TASK INPUTS START
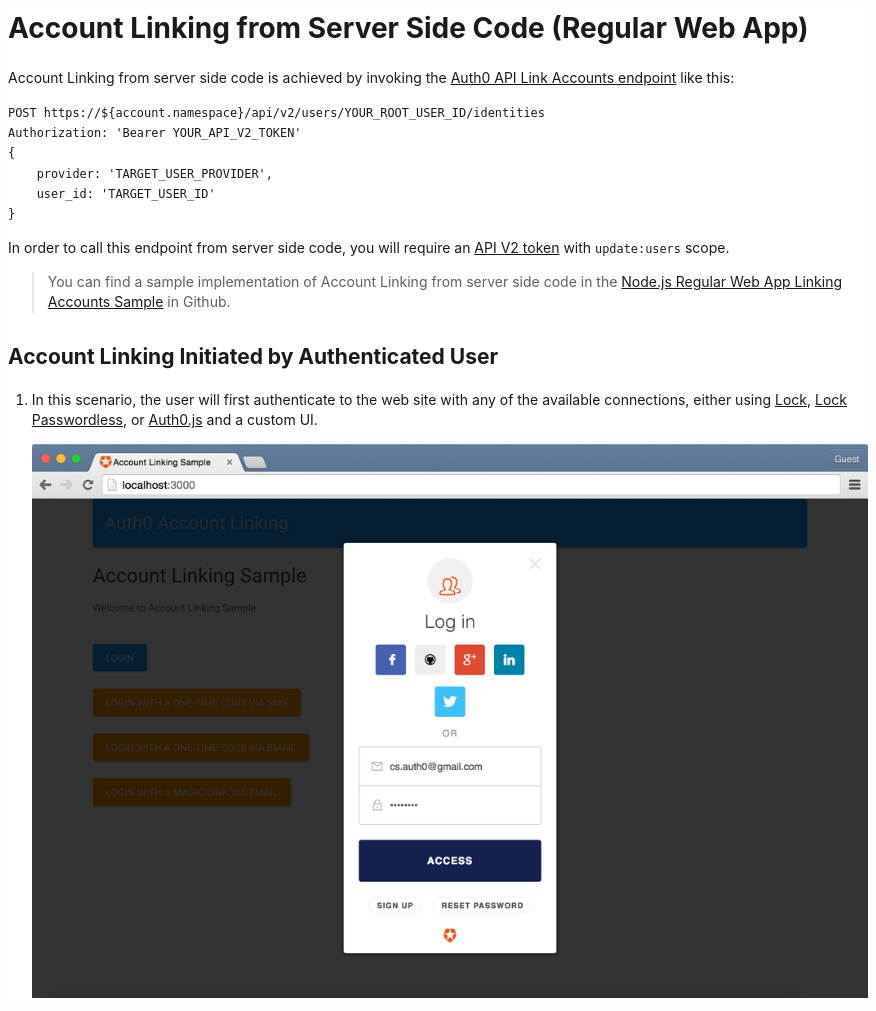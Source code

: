 # Account Linking from Server Side Code (Regular Web App)

Account Linking from server side code is achieved by invoking the [Auth0 API Link Accounts endpoint](https://auth0.com/docs/api/v2#!/Users/post_identities) like this:

```
POST https://${account.namespace}/api/v2/users/YOUR_ROOT_USER_ID/identities
Authorization: 'Bearer YOUR_API_V2_TOKEN'
{ 
	provider: 'TARGET_USER_PROVIDER', 
	user_id: 'TARGET_USER_ID' 
} 
```

In order to call this endpoint from server side code, you will require an [API V2 token](/tokens/apiv2) with `update:users` scope. 

> You can find a sample implementation of Account Linking from server side code in the [Node.js Regular Web App Linking Accounts Sample](https://github.com/auth0/auth0-link-accounts-sample/RegularWebApp) in Github.

## Account Linking Initiated by Authenticated User

1. In this scenario, the user will first authenticate to the web site with any of the available connections, either using [Lock](https://github.com/auth0/lock), [Lock Passwordless](https://github.com/auth0/lock-passwordless), or [Auth0.js](https://auth0.com/docs/libraries/auth0js) and a custom UI. 
 
	![](/media/articles/link-accounts/regular-web-app-initial-login.png)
TASK INPUTS END
> **ABOUT THIS TASK**: Start copying at the line that contains "In order to" and stop after the last line of the records, keeping every line exactly.

> **WORKED SOLUTION**:
In order to call this endpoint from server side code, you will require an [API V2 token](/tokens/apiv2) with `update:users` scope. 

> You can find a sample implementation of Account Linking from server side code in the [Node.js Regular Web App Linking Accounts Sample](https://github.com/auth0/auth0-link-accounts-sample/RegularWebApp) in Github.

## Account Linking Initiated by Authenticated User

1. In this scenario, the user will first authenticate to the web site with any of the available connections, either using [Lock](https://github.com/auth0/lock), [Lock Passwordless](https://github.com/auth0/lock-passwordless), or [Auth0.js](https://auth0.com/docs/libraries/auth0js) and a custom UI. 
 
	![](/media/articles/link-accounts/regular-web-app-initial-login.png)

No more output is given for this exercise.